I dabbled, and was rather impressed, with it when I fed it reasonable requests (e.g. give a definition of linguistic typology in the form of a play by Samuel Beckett).
But when I asked it to give me a recipe for Mac & Cheese written by a drunk Shakespeare, I got stuck in a loop where it would basically answer variations of “it is unethical to depict real persons as drunk”.
Darn thing has been “too busy” every time I’ve tried to access it?
I couldn’t get on either. My son asked it a question, "Who discovered the [a mathematical construction] and it totally fanned on it. The construction was perhaps a bit obscure, but there was a specific published paper that described it.
Start with, “There is another system.”
There are already about 5 or 6 LLMs out there doing what ChatGPT does.
I just read that it cost about $50 million in computer time to train ChatGPT. That’s a lot of money for a startup, but not a lot for a large tech company that wants to get into the LLM game. And the cost will come down over time, Moore’s law slowdown notwithstanding.
These things are going to be everywhere. And through APIs we will eventually find an LLM lurking behind a whole bunch of stuff you wouldn’t expect.
ChatGPT also announced their paid model - $45 per month if you want API access, guaranteed 24/7 availability and faster output. Otherwise, the free one will remain available but will probably be even harder to get on as they prioritize paid subscribers.
I saw a cool plug-in description - it’s a plugin for a word processor or E-mail, where you can right-click on a sentence and ask for five alternatives if you’re not happy with the one you wrote. You can also just right-click wherever you are and choose , “please finish this for me” and ChatGPT will read what you wrote, figure out style and subject, and finish your E-mail or dpcument section for you.
We are going to see stuff like this everywhere. There are a lot of people out there who are very talented in their field but terrible writers due to dyslexia or other issues, and in the digital age this holds them back. For them, ChatGPT will be a great equalizer in E-mail communications, letters, etc.

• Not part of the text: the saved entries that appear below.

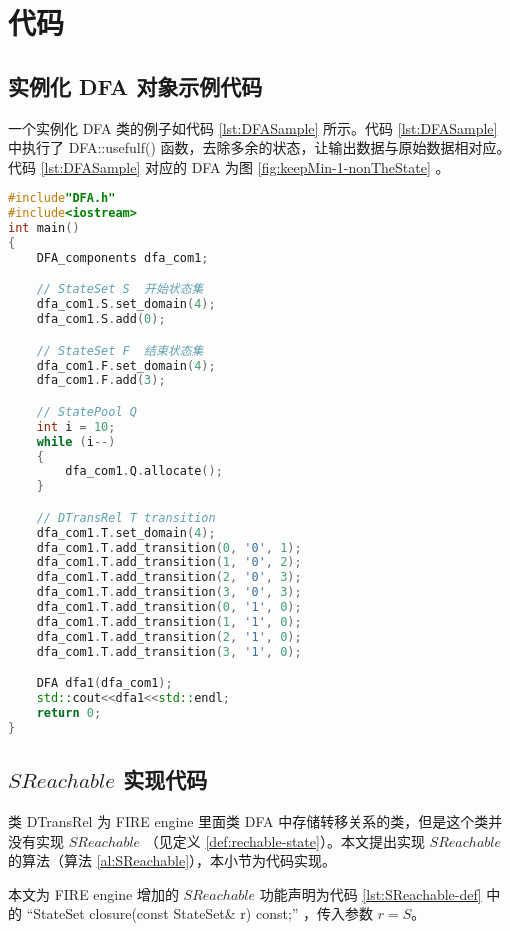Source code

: \chapter{代码}

\section{实例化 DFA 对象示例代码}

一个实例化 DFA 类的例子如代码 \ref{lst:DFASample} 所示。代码 \ref{lst:DFASample} 中执行了 DFA::usefulf() 函数，去除多余的状态，让输出数据与原始数据相对应。代码 \ref{lst:DFASample} 对应的 DFA 为图 \ref{fig:keepMin-1-nonTheState} 。


\lstset{style=mystyle}
\begin{lstlisting}[language=C++,label={lst:DFASample},caption={实例化DFA示例}]
#include"DFA.h"
#include<iostream>
int main()
{
    DFA_components dfa_com1;

    // StateSet S  开始状态集
    dfa_com1.S.set_domain(4);
    dfa_com1.S.add(0);

    // StateSet F  结束状态集
    dfa_com1.F.set_domain(4);
    dfa_com1.F.add(3);

    // StatePool Q 
    int i = 10;
    while (i--)
    {
        dfa_com1.Q.allocate();
    }

    // DTransRel T transition             
    dfa_com1.T.set_domain(4);
    dfa_com1.T.add_transition(0, '0', 1);
    dfa_com1.T.add_transition(1, '0', 2);
    dfa_com1.T.add_transition(2, '0', 3);
    dfa_com1.T.add_transition(3, '0', 3);
    dfa_com1.T.add_transition(0, '1', 0);
    dfa_com1.T.add_transition(1, '1', 0);
    dfa_com1.T.add_transition(2, '1', 0);
    dfa_com1.T.add_transition(3, '1', 0);

    DFA dfa1(dfa_com1);
    std::cout<<dfa1<<std::endl;
    return 0;
}
\end{lstlisting}

\section{$SReachable$ 实现代码}\label{sec:SReachable-imp}

类 DTransRel 为 FIRE engine 里面类 DFA 中存储转移关系的类，但是这个类并没有实现 $SReachable$ （见定义 \ref{def:rechable-state}）。本文提出实现 $SReachable$ 的算法（算法 \ref{al:SReachable}），本小节为代码实现。

本文为 FIRE engine 增加的 $SReachable$ 功能声明为代码 \ref{lst:SReachable-def} 中的 “StateSet closure(const StateSet\& r) const;” ，传入参数 $r=S$。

I’m pretty sure that was a reference to Colossus: The Forbin Project
And of course, even if it’s expensive to train one of these things, it’s cheap to take one that’s already trained and make a bazillion copies of it. It’d pretty much just be the cost of the hard drive space. A quick Google isn’t revealing just how big the trained model is, but the training data was somewhat less than a terabyte, and the trained model is almost certainly smaller than that.
Geez. And what’s even a terabyte these days? (Granted, that’s text.) I don’t know how many terabytes of hard drives I have lying around. At least 40 or 50. (My current main data drive is 4TB, over 50% full, and I just put it in in August, to replace the previously filled 4TB drive).
ChatGPT has about 175 billion parameters. That’s its size. it would be that size if it read a gigabyte of data or a petabyte. A parameter is just a number in a matrix or a vector. So, a 32-bit parameter would need four bytes of memory, so 700 billion bytes, or 700 gigabytes. My understanding is that the entire model has to be in RAM to be efficient. So it’s not going to be running on a PC.
Smaller models can. Here’s an article describing how to run a 6.7 billion parameter LLM on a PC with 12GB of RAM. This would normally take 54 GB, but the author splits the model to be partly in CPU RAM, partly in GPU RAM, and the rest cached to the hard drive.
I wonder how long it takes to process an input. This stuff is heavily math intensive.
Generally, that’s overkill except during training. 16-bit float formats (either FP16 or BF16) are almost always sufficient for inference. And in many cases, 8 or even 4-bit formats. The latest NVIDIA Hopper chip does 2 petaflops in FP8. Reducing the precision both increases raw performance and the number of weights you can store.
Pytorch has automatic mixed precision (AMP) which allows training in lower precision without zeroing out gradients. But you don’t really care about that when running a model, so yeah, 32 bit is overkill and it’s very common to “quantize” a model to make it efficient for inference.